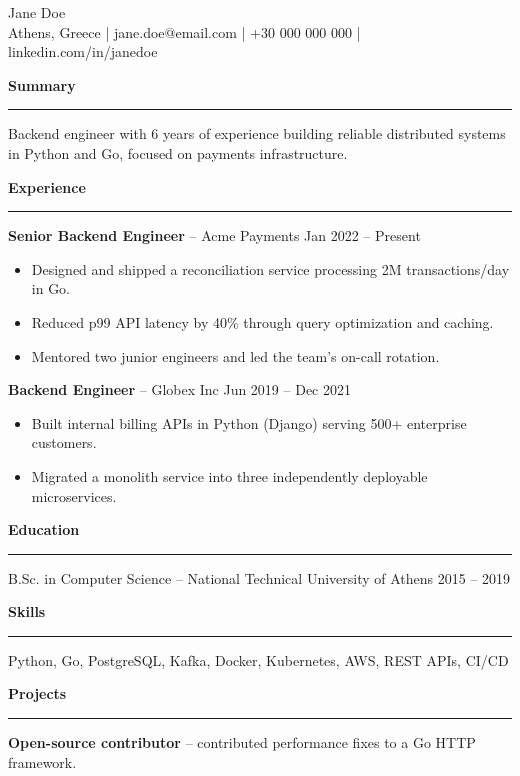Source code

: \documentclass[11pt]{article}
\newcommand{\sechead}[1]{\vspace{8pt}\noindent\textbf{\large #1}\\\rule{\linewidth}{0.5pt}}
\begin{document}
\begin{center}
  {\LARGE Jane Doe} \\
  Athens, Greece \quad | \quad jane.doe@email.com \quad | \quad +30 000 000 000 \quad | \quad linkedin.com/in/janedoe
\end{center}

\sechead{Summary}
Backend engineer with 6 years of experience building reliable distributed systems in
Python and Go, focused on payments infrastructure.

\sechead{Experience}
\textbf{Senior Backend Engineer} -- Acme Payments \hfill Jan 2022 -- Present \\
\begin{itemize}[leftmargin=*, nosep]
  \item Designed and shipped a reconciliation service processing 2M transactions/day in Go.
  \item Reduced p99 API latency by 40\% through query optimization and caching.
  \item Mentored two junior engineers and led the team's on-call rotation.
\end{itemize}

\textbf{Backend Engineer} -- Globex Inc \hfill Jun 2019 -- Dec 2021 \\
\begin{itemize}[leftmargin=*, nosep]
  \item Built internal billing APIs in Python (Django) serving 500+ enterprise customers.
  \item Migrated a monolith service into three independently deployable microservices.
\end{itemize}

\sechead{Education}
B.Sc. in Computer Science -- National Technical University of Athens \hfill 2015 -- 2019

\sechead{Skills}
Python, Go, PostgreSQL, Kafka, Docker, Kubernetes, AWS, REST APIs, CI/CD

\sechead{Projects}
\textbf{Open-source contributor} -- contributed performance fixes to a Go HTTP framework.
\end{document}
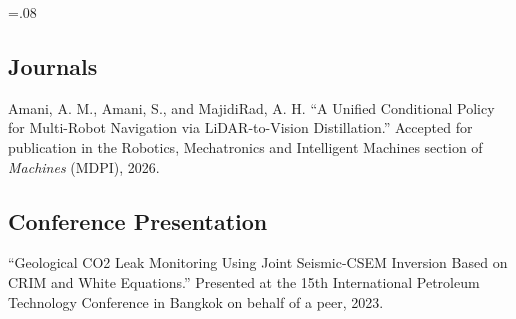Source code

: \documentclass[
  a4paper, 
   maincolor=cvblue,
   sectioncolor=cvblue,
]{fortysecondscv}
\begin{document}
\begin{cvtable}
\end{cvtable}

\newpage
\makethirdsidebar
\sidebarwidth=.08\paperwidth
{}

\subsection{Journals}
\begin{itemize}
{\small
\item Amani, A. M., Amani, S., and MajidiRad, A. H. ``A Unified Conditional Policy for Multi-Robot Navigation via LiDAR-to-Vision Distillation.'' Accepted for publication in the Robotics, Mechatronics and Intelligent Machines section of \textit{Machines} (MDPI), 2026.}
\end{itemize}
\vskip20pt
\subsection{Conference Presentation}
\begin{itemize}
{\small
\item ``Geological CO2 Leak Monitoring Using Joint Seismic-CSEM Inversion Based on CRIM and White Equations.'' Presented at the 15th International Petroleum Technology Conference in Bangkok on behalf of a peer, 2023.}
\end{itemize}

\end{document}
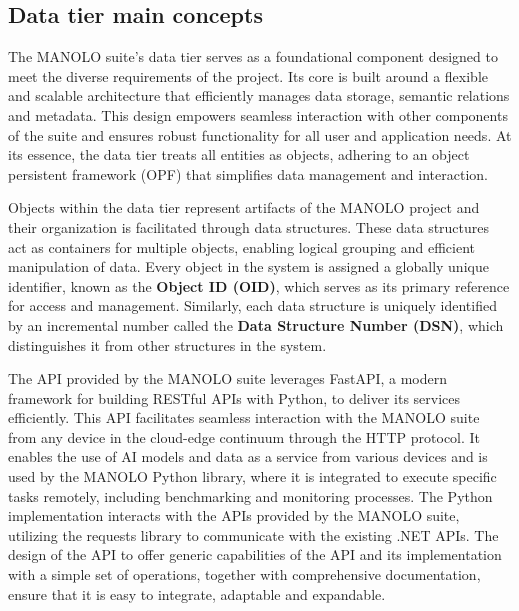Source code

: \subsection{Data tier main concepts}
The MANOLO suite’s data tier serves as a foundational component designed to meet the diverse requirements of the project. Its core is built around a flexible and scalable architecture that efficiently manages data storage, semantic relations and metadata. This design empowers seamless interaction with other components of the suite and ensures robust functionality for all user and application needs. At its essence, the data tier treats all entities as objects, adhering to an object persistent framework (OPF) that simplifies data management and interaction.

Objects within the data tier represent artifacts of the MANOLO project and their organization is facilitated through data structures. These data structures act as containers for multiple objects, enabling logical grouping and efficient manipulation of data. Every object in the system is assigned a globally unique identifier, known as the \textbf{Object ID (OID)}, which serves as its primary reference for access and management. Similarly, each data structure is uniquely identified by an incremental number called the \textbf{Data Structure Number (DSN)}, which distinguishes it from other structures in the system.

The API provided by the MANOLO suite leverages FastAPI, a modern framework for building RESTful APIs with Python, to deliver its services efficiently. This API facilitates seamless interaction with the MANOLO suite from any device in the cloud-edge continuum through the HTTP protocol. It enables the use of AI models and data as a service from various devices and is used by the MANOLO Python library, where it is integrated to execute specific tasks remotely, including benchmarking and monitoring processes. The Python implementation interacts with the APIs provided by the MANOLO suite, utilizing the requests library to communicate with the existing .NET APIs. The design of the API to offer generic capabilities of the API and its implementation with a simple set of operations, together with comprehensive documentation, ensure that it is easy to integrate, adaptable and expandable.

═══

WHAT THE TASK ASKS:
Using the listing, filter for "subsection" and return the matching lines.

SOLUTION:
\subsection{Journals}
\subsection{Conference Presentation}
: \subsection{Data tier main concepts}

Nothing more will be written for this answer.